◆ EXERCISE DESCRIPTION:
Repeat the listing exactly, line by line, and leave the pictures behind.

◆ EXERCISE DATA:
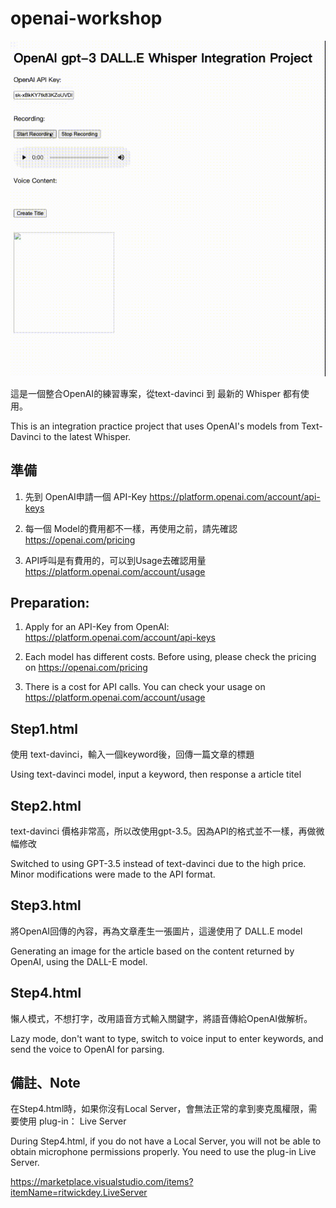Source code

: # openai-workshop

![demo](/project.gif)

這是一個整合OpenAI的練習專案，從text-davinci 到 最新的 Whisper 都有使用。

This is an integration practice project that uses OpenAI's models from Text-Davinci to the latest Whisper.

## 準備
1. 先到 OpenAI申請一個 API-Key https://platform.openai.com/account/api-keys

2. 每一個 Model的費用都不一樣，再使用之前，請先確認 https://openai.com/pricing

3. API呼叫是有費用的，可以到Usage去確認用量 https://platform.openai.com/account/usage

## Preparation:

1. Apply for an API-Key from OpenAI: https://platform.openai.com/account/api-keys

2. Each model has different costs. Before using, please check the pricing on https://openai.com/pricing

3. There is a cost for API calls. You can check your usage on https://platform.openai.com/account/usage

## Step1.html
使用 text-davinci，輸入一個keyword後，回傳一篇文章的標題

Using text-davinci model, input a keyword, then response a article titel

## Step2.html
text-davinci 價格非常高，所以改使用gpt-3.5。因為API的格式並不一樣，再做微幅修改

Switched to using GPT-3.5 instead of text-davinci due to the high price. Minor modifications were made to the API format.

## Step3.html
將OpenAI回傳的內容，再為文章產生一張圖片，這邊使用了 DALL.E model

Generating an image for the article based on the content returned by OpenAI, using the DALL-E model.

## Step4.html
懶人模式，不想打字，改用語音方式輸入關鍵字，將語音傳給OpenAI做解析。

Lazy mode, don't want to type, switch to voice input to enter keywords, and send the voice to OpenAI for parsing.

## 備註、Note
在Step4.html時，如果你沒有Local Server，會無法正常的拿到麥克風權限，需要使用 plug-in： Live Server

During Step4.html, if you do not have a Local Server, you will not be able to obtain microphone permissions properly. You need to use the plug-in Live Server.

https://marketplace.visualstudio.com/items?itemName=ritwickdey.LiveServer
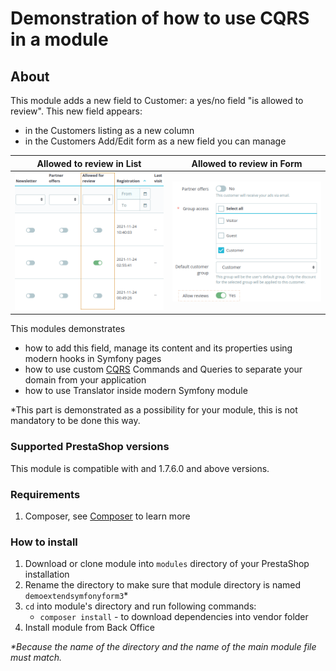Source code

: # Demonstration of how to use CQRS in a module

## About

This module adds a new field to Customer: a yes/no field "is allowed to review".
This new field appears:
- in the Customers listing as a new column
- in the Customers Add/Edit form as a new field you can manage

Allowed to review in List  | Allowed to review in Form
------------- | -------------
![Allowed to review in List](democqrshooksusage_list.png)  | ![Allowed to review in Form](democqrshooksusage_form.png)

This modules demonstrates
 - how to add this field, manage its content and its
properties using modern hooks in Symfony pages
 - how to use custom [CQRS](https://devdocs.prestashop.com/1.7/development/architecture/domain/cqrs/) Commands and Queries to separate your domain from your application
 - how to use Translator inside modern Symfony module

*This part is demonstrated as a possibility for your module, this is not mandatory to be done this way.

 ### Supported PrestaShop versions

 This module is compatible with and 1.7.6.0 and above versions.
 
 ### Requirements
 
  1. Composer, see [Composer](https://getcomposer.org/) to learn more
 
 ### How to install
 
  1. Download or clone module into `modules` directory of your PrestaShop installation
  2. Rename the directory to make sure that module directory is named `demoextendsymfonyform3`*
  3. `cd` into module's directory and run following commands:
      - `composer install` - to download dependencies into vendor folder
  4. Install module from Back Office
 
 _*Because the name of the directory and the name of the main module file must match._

◆ OUTPUT FOR THIS EXERCISE:
Source code

: # openai-workshop

![demo](/project.gif)

這是一個整合OpenAI的練習專案，從text-davinci 到 最新的 Whisper 都有使用。

This is an integration practice project that uses OpenAI's models from Text-Davinci to the latest Whisper.

## 準備
1. 先到 OpenAI申請一個 API-Key https://platform.openai.com/account/api-keys

2. 每一個 Model的費用都不一樣，再使用之前，請先確認 https://openai.com/pricing

3. API呼叫是有費用的，可以到Usage去確認用量 https://platform.openai.com/account/usage

## Preparation:

1. Apply for an API-Key from OpenAI: https://platform.openai.com/account/api-keys

2. Each model has different costs. Before using, please check the pricing on https://openai.com/pricing

3. There is a cost for API calls. You can check your usage on https://platform.openai.com/account/usage

## Step1.html
使用 text-davinci，輸入一個keyword後，回傳一篇文章的標題

Using text-davinci model, input a keyword, then response a article titel

## Step2.html
text-davinci 價格非常高，所以改使用gpt-3.5。因為API的格式並不一樣，再做微幅修改

Switched to using GPT-3.5 instead of text-davinci due to the high price. Minor modifications were made to the API format.

## Step3.html
將OpenAI回傳的內容，再為文章產生一張圖片，這邊使用了 DALL.E model

Generating an image for the article based on the content returned by OpenAI, using the DALL-E model.

## Step4.html
懶人模式，不想打字，改用語音方式輸入關鍵字，將語音傳給OpenAI做解析。

Lazy mode, don't want to type, switch to voice input to enter keywords, and send the voice to OpenAI for parsing.

## 備註、Note
在Step4.html時，如果你沒有Local Server，會無法正常的拿到麥克風權限，需要使用 plug-in： Live Server

During Step4.html, if you do not have a Local Server, you will not be able to obtain microphone permissions properly. You need to use the plug-in Live Server.

https://marketplace.visualstudio.com/items?itemName=ritwickdey.LiveServer
Source code

: # Demonstration of how to use CQRS in a module

## About

This module adds a new field to Customer: a yes/no field "is allowed to review".
This new field appears:
- in the Customers listing as a new column
- in the Customers Add/Edit form as a new field you can manage

Allowed to review in List  | Allowed to review in Form
------------- | -------------
![Allowed to review in List](democqrshooksusage_list.png)  | ![Allowed to review in Form](democqrshooksusage_form.png)

This modules demonstrates
 - how to add this field, manage its content and its
properties using modern hooks in Symfony pages
 - how to use custom [CQRS](https://devdocs.prestashop.com/1.7/development/architecture/domain/cqrs/) Commands and Queries to separate your domain from your application
 - how to use Translator inside modern Symfony module

*This part is demonstrated as a possibility for your module, this is not mandatory to be done this way.

 ### Supported PrestaShop versions

 This module is compatible with and 1.7.6.0 and above versions.
 
 ### Requirements
 
  1. Composer, see [Composer](https://getcomposer.org/) to learn more
 
 ### How to install
 
  1. Download or clone module into `modules` directory of your PrestaShop installation
  2. Rename the directory to make sure that module directory is named `demoextendsymfonyform3`*
  3. `cd` into module's directory and run following commands:
      - `composer install` - to download dependencies into vendor folder
  4. Install module from Back Office
 
 _*Because the name of the directory and the name of the main module file must match._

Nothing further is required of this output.